→ EXCERPTED DATA:
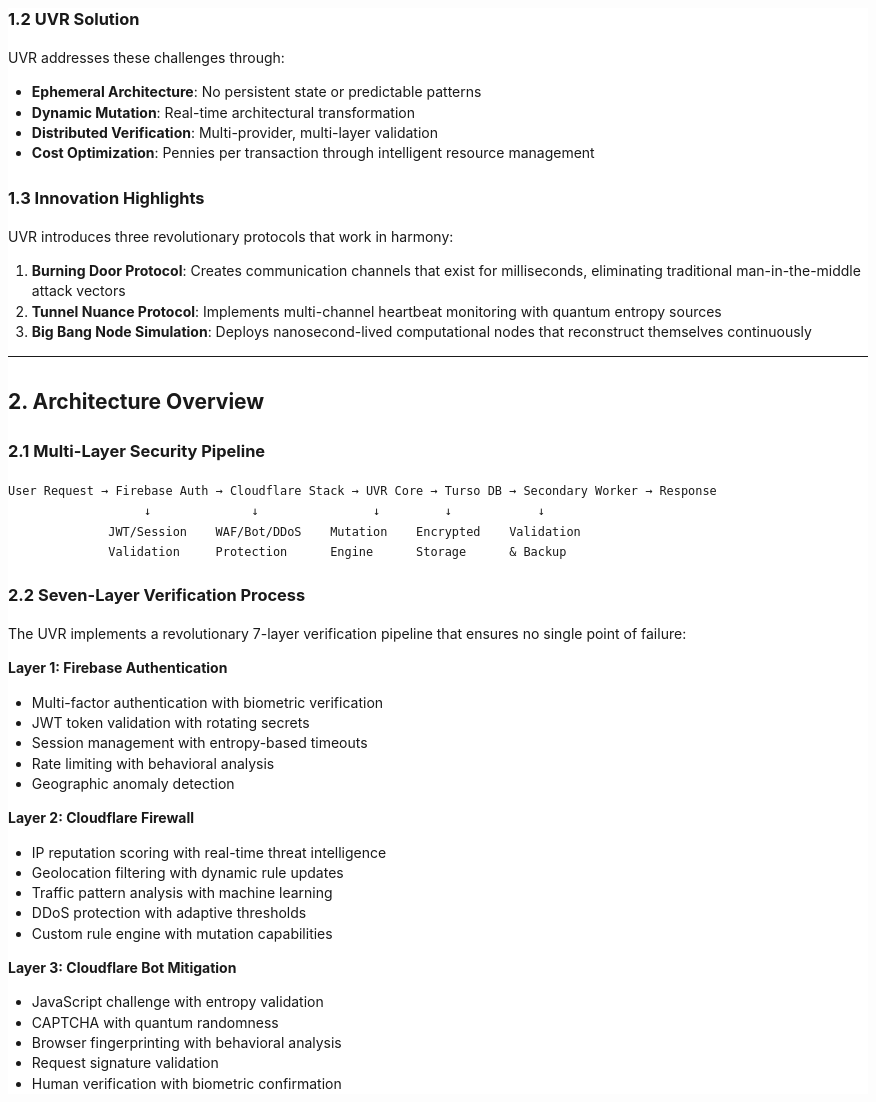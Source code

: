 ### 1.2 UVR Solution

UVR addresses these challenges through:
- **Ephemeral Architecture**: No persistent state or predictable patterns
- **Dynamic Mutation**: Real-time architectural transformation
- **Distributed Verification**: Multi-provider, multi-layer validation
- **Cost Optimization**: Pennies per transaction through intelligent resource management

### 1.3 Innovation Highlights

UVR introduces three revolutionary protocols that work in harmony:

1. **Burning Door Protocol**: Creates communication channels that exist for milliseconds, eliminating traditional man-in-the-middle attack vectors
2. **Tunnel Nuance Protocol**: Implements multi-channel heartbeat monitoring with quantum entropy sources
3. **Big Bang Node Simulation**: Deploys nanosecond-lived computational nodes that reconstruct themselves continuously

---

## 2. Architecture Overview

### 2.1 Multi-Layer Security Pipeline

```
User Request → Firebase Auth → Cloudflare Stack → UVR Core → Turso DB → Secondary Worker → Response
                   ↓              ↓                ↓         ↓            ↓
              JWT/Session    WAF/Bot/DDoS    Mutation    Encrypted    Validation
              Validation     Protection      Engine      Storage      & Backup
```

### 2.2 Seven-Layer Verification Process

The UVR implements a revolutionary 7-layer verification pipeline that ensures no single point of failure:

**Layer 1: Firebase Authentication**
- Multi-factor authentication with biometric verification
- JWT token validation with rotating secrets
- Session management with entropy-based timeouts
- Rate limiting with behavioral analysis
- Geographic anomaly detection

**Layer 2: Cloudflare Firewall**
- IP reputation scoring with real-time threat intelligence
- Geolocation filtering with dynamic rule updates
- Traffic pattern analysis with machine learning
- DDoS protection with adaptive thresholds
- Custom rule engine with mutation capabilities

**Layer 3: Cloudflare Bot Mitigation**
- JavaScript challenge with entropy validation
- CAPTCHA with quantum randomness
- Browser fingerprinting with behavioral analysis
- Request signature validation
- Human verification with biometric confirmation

→ WHAT IS BEING ASKED: If a record above contains a picture, leave the picture out and transcribe everything else exactly.

→ TASK RESPONSE:
Source code

: ### 1.2 UVR Solution

UVR addresses these challenges through:
- **Ephemeral Architecture**: No persistent state or predictable patterns
- **Dynamic Mutation**: Real-time architectural transformation
- **Distributed Verification**: Multi-provider, multi-layer validation
- **Cost Optimization**: Pennies per transaction through intelligent resource management

### 1.3 Innovation Highlights

UVR introduces three revolutionary protocols that work in harmony:

1. **Burning Door Protocol**: Creates communication channels that exist for milliseconds, eliminating traditional man-in-the-middle attack vectors
2. **Tunnel Nuance Protocol**: Implements multi-channel heartbeat monitoring with quantum entropy sources
3. **Big Bang Node Simulation**: Deploys nanosecond-lived computational nodes that reconstruct themselves continuously

---

## 2. Architecture Overview

### 2.1 Multi-Layer Security Pipeline

```
User Request → Firebase Auth → Cloudflare Stack → UVR Core → Turso DB → Secondary Worker → Response
                   ↓              ↓                ↓         ↓            ↓
              JWT/Session    WAF/Bot/DDoS    Mutation    Encrypted    Validation
              Validation     Protection      Engine      Storage      & Backup
```

### 2.2 Seven-Layer Verification Process

The UVR implements a revolutionary 7-layer verification pipeline that ensures no single point of failure:

**Layer 1: Firebase Authentication**
- Multi-factor authentication with biometric verification
- JWT token validation with rotating secrets
- Session management with entropy-based timeouts
- Rate limiting with behavioral analysis
- Geographic anomaly detection

**Layer 2: Cloudflare Firewall**
- IP reputation scoring with real-time threat intelligence
- Geolocation filtering with dynamic rule updates
- Traffic pattern analysis with machine learning
- DDoS protection with adaptive thresholds
- Custom rule engine with mutation capabilities

**Layer 3: Cloudflare Bot Mitigation**
- JavaScript challenge with entropy validation
- CAPTCHA with quantum randomness
- Browser fingerprinting with behavioral analysis
- Request signature validation
- Human verification with biometric confirmation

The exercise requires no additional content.